BERKELEY -- UC Berkeley is asking some of the country's largest foundations to help undocumented immigrants afford college.
Buoyed by a new state law that allows public colleges and universities to offer private scholarships to students who came to the United States illegally, UC Berkeley Chancellor Robert Birgeneau said Wednesday he has spoken to major organizations such as the Carnegie and Ford foundations about helping the university.
"One was nervous about the political impact," he said in an interview after his annual back-to-school media briefing. "The other said, 'This is fantastic.' "
Birgeneau has been a vocal supporter of undocumented students -- he spoke to President Barack Obama on the subject earlier this year -- and has advocated in favor of laws allowing those immigrants to attend school and become citizens.
Berkeley is among the first campuses to take advantage of the new law, which allows schools to raise private money for scholarships for undocumented students. Those students, many of whom were brought to the United States by their parents when they were 5 or younger, often have trouble affording college because they are ineligible for federal and state aid, loans and many scholarships. In order to qualify for in-state tuition, the students must have graduated from a California high school and have attended high school here for at least three years.
The requests to major foundations are thorny because of the politically charged immigration issue.
"It remains to be seen whether foundations will step through a door that's been opened for them," said Katharine Gin, executive director of Educators for Fair Consideration, a foundation that has given scholarships to undocumented students. "Hopefully, this is a new era."
Spokespeople for the New York-based Ford and Carnegie foundations could not be reached.

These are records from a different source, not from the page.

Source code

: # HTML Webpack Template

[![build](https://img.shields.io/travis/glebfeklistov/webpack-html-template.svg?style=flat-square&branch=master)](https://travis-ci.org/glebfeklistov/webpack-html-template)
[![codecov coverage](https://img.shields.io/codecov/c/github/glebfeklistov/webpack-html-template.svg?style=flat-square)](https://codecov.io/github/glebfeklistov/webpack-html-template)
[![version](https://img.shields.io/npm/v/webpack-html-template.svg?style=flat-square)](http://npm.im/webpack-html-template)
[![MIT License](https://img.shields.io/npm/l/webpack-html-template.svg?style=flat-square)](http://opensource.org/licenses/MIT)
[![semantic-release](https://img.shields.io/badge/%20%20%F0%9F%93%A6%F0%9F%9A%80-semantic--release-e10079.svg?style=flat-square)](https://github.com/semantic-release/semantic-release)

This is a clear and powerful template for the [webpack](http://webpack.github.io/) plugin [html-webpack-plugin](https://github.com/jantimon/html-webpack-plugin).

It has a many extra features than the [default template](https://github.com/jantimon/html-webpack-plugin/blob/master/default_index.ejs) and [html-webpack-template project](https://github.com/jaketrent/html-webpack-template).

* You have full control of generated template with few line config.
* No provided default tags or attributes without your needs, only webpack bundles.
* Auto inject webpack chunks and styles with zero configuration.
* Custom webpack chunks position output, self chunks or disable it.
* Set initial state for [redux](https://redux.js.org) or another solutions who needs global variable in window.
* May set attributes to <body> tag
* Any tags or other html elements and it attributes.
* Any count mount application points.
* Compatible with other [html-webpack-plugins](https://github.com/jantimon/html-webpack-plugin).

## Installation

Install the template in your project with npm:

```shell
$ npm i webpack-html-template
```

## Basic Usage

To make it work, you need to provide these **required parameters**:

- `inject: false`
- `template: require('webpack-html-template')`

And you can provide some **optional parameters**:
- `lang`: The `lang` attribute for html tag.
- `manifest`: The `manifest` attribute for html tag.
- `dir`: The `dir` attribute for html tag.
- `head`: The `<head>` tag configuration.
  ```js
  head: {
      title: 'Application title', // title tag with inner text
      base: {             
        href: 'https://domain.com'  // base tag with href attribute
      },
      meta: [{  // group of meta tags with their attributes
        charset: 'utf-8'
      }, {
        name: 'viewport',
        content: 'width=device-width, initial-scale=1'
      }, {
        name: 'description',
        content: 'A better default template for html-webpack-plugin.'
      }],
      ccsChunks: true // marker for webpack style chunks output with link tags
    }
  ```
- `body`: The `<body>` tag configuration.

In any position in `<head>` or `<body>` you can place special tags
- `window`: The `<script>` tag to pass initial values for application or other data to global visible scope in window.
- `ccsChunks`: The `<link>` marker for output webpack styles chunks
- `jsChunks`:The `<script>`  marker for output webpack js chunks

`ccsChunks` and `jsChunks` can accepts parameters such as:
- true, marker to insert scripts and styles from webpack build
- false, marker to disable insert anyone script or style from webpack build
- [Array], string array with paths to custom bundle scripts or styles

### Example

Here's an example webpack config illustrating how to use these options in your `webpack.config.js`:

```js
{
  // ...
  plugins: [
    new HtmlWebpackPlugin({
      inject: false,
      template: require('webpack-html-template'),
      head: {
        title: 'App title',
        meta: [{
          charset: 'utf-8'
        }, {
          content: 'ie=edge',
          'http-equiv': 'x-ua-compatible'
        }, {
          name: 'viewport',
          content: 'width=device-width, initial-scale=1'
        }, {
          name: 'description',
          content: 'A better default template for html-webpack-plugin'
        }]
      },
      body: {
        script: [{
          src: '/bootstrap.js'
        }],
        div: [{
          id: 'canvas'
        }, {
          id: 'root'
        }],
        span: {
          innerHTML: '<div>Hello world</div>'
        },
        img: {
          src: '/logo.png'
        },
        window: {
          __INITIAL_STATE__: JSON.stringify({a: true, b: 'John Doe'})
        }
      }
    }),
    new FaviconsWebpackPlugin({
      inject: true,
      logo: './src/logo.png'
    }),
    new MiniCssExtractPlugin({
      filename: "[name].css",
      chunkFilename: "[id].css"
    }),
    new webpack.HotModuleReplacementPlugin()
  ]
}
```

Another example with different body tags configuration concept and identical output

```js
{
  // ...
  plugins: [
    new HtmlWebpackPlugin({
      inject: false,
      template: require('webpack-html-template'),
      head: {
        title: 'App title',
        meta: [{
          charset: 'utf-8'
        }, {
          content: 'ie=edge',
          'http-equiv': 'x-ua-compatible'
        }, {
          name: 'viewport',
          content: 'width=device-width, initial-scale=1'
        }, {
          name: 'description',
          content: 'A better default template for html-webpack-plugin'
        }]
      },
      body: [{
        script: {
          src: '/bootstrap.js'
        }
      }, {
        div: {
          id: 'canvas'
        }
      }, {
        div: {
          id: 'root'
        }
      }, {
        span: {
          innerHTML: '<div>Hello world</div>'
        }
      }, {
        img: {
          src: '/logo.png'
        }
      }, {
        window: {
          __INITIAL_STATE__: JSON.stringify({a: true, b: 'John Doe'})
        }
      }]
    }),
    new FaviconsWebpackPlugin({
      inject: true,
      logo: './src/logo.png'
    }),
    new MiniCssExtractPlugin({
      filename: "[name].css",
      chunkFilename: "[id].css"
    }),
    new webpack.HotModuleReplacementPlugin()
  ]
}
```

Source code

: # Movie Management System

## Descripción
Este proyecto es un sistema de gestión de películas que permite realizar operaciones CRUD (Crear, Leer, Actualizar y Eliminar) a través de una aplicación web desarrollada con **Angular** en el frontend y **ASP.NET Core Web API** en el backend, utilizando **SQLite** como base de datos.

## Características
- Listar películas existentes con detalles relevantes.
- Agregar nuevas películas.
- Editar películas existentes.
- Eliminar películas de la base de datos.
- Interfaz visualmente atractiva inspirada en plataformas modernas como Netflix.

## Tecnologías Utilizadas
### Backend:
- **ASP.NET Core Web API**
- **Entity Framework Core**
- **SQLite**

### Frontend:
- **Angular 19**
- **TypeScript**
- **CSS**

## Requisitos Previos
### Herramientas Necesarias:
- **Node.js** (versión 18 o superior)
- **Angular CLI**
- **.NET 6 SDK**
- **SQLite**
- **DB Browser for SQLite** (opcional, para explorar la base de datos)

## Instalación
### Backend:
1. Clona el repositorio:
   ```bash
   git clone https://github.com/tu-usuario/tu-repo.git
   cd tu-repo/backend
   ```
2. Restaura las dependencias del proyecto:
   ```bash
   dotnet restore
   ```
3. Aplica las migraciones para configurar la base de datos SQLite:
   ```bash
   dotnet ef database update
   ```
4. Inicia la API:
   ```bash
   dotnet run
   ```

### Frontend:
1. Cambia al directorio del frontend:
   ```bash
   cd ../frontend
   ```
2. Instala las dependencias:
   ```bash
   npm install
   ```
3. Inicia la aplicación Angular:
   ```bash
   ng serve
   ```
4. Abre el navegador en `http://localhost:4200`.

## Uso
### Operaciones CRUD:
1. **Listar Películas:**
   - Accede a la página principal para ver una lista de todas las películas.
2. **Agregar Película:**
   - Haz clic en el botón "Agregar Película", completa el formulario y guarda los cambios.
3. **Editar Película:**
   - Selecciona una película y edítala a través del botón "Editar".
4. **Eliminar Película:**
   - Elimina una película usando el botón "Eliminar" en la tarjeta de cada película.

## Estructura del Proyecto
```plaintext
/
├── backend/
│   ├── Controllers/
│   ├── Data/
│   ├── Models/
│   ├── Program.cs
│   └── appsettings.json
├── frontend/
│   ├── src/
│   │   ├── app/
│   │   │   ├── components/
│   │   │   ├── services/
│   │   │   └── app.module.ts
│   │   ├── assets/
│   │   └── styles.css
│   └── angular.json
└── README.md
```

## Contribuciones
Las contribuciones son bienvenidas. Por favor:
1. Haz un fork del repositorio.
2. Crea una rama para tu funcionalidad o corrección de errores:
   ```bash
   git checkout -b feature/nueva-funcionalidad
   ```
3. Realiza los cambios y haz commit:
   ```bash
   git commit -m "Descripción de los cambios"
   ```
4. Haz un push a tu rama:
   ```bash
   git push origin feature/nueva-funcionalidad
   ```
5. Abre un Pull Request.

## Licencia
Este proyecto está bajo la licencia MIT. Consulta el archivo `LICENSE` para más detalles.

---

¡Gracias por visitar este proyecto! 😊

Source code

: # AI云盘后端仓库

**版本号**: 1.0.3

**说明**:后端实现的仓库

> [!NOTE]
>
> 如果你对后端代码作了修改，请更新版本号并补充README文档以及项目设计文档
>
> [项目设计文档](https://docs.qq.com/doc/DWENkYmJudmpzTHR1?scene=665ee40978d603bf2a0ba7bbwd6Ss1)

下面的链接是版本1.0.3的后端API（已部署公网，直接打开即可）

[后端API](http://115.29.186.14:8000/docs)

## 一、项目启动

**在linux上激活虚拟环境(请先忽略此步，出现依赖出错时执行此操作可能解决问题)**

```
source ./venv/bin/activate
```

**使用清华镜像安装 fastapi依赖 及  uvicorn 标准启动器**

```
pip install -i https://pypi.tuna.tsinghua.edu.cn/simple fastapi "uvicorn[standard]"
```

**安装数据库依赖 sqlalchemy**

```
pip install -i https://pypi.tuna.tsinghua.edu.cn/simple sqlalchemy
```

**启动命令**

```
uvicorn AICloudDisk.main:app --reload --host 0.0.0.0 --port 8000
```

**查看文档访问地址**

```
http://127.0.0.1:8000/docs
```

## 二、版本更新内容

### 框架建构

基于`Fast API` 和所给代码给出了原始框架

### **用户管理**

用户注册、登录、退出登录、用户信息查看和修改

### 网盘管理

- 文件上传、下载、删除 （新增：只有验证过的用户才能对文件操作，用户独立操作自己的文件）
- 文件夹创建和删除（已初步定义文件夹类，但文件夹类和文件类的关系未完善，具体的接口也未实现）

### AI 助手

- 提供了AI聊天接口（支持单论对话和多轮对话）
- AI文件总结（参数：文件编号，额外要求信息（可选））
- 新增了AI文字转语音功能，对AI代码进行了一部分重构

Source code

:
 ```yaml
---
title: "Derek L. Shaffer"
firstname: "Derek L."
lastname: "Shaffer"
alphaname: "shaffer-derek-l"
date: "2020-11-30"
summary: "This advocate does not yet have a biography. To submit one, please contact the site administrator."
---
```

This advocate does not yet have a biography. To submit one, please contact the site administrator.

The students have asked lawmakers to make federal and state grants available to undocumented immigrants, but legislation has stalled. The foundation funding would help, said Ju Hong, a UC Berkeley undergraduate who illegally came to the United States from South Korea when he was 11.
"Most of the undocumented students on our campus face financial hardships," he said. "It's difficult, especially now because of the tuition hikes. We can't really work."
Birgeneau also updated media members about campus finances, which have been battered by repeated state budget cuts. The state provides only 12 percent of the university's operating budget, he said, and is "a distant fourth" when it comes to funding sources.
"The state is really a minor partner," he said. "This is extraordinarily bad judgment on the part of the people in Sacramento."
UC Berkeley has dipped into reserves to avoid major effects on students, Birgeneau said, but will exhaust those funds within a year or two. He urged corporations and the federal government to give more money to flagship universities.